Season 1920–21 proceeded in a similar vein with a combination of challenge games and minor cup ties. The Potts Cup, the Southern Counties Challenge Cup and the Charity all ended up at Palmerston Park. The Scottish Qualifying Cup seen Queens make the semis.

- In the Qualifying Cup first round Creetown Volunteers were thumped 9–0. Whithorn were them similarly swatted away on the end of a 12–1 defeat (Dickson hit four). Six were then put past Mid-Annandale by Queens and then five against Solway Star F.C. A 0–0 draw against Johnstone came before a 1–0 Queens replay victory. Queen's cup run then ended with the defeat to East Fife.
- In the Challenge Cup Dickson's 23rd-minute goal opened the scoring in the final in wintry conditions played at Thornhill. After Gray of Queens knocked the Nithsdale Wanderers goalkeeper off his feet in the second half, around half a dozen unruly Wanderers' fans invaded the pitch brandishing flags and sticks. A shout of 'come on' to other fans was thankfully disregarded. Police intervened to remove the fans from the pitch. Unsporting tactics from Wanderers and a disputed penalty followed before Gray knocked the goalkeeper over again, sparking a similar crowd disruption as before. Dickson's goal proved to be the winner.
- In the Potts Cup Queens beat Stranraer 3–0 before a 2–1 replay victory in the final against Nithsdale Wanderers (the initial game was 2–2)
- In the Charity Cup final again Queens were the nemesis of Nithsdale Wanderers with a 3–1 victory to bring the season to an end

Dickson was transferred from Queens in January 1921 to Aston Villa. Jimmy McKinnell from Dalbeattie, Willie McCall and Tom Wylie were all sold to Blackburn Rovers at the same time and this combined with the sale of Ian Dickson to Aston Villa helped to fund Queens' purchase of Palmerston Park in 1921 for £1,500. Dickson was replaced at Queens by Hughie Gallacher.

==Aston Villa==
In his first season at Aston Villa, Dickson scored two goals from his eight appearances. It was, however, in the 1921/22 season that Villa Park saw the best of him when he scored 28 goals from his 42 appearances, making him Villa's top scorer that season and helping the team to finish 5th in England's top division. He played for the Anglo-Scots that season in the trial at Cathkin Park ahead of the England v Scotland international. However, the incumbent Scotland centre forward was selected to retain his place in the team against England.

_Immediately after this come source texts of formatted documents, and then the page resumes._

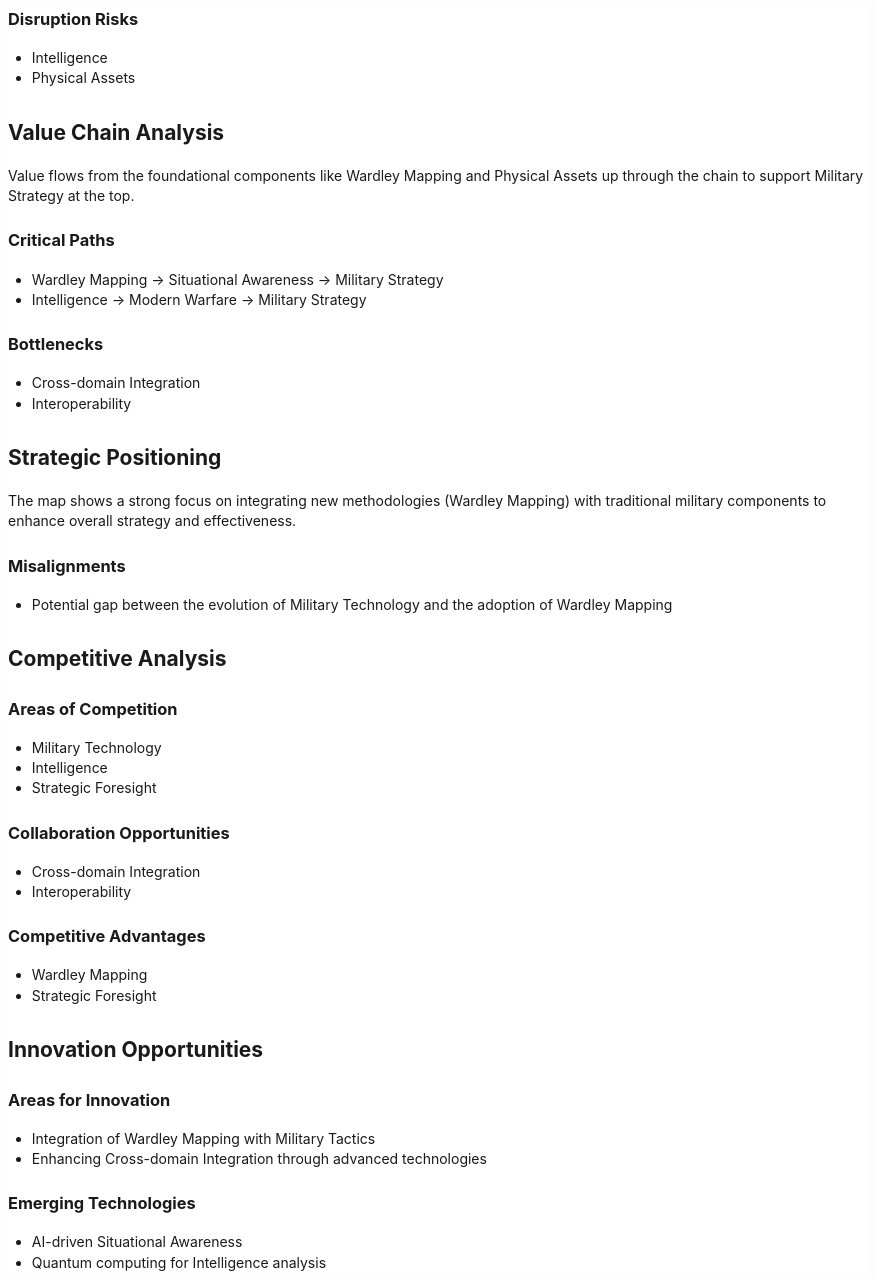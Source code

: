 ### Disruption Risks
- Intelligence
- Physical Assets

## Value Chain Analysis

Value flows from the foundational components like Wardley Mapping and Physical Assets up through the chain to support Military Strategy at the top.

### Critical Paths
- Wardley Mapping -> Situational Awareness -> Military Strategy
- Intelligence -> Modern Warfare -> Military Strategy

### Bottlenecks
- Cross-domain Integration
- Interoperability

## Strategic Positioning

The map shows a strong focus on integrating new methodologies (Wardley Mapping) with traditional military components to enhance overall strategy and effectiveness.

### Misalignments
- Potential gap between the evolution of Military Technology and the adoption of Wardley Mapping

## Competitive Analysis

### Areas of Competition
- Military Technology
- Intelligence
- Strategic Foresight

### Collaboration Opportunities
- Cross-domain Integration
- Interoperability

### Competitive Advantages
- Wardley Mapping
- Strategic Foresight

## Innovation Opportunities

### Areas for Innovation
- Integration of Wardley Mapping with Military Tactics
- Enhancing Cross-domain Integration through advanced technologies

### Emerging Technologies
- AI-driven Situational Awareness
- Quantum computing for Intelligence analysis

Dickson's 31 goals from 76 league games and 8 goals from 7 cup matches give him a total return of 83 games scoring 39 goals.

Ian Dickson Aston Villa appearances and goals by season.

| # | Season | Appearances | Goals |
|---|---|---|---|
| 1 | 1920/21 | 8 | 2 |
| 2 | 1921/22 | 42 | 28 |
| 3 | 1922/23 | 31 | 7 |
| 4 | 1923/24 | 2 | 1 |

==Middlesbrough==

Andy Wilson transferred from Middlesbrough to Chelsea in November 1923. £3,000 of the transfer fee Boro received was spent signing Dickson from Aston Villa for Middlesbrough in December 1923. Before the end of that season, Dickson had scored five league goals. Despite joining halfway through that season, this was only three league goals less than the club's top goalscorer for that season. Andy Wilson ironically finished the season as top scorer at both club's who were also relegated that season.

In season 1924/25, Dickson finished as joint-top goalscorer at Middlesbrough with seven goals, alongside Owen Williams. After being troubled by injuries Boro released Dickson on a free on 1 May 1926. Aged 23 this was the end of his career in senior football.

Decades later, Bernie Slaven joined Dickson as a player to represent Middlesbrough after playing for the Dumfries club.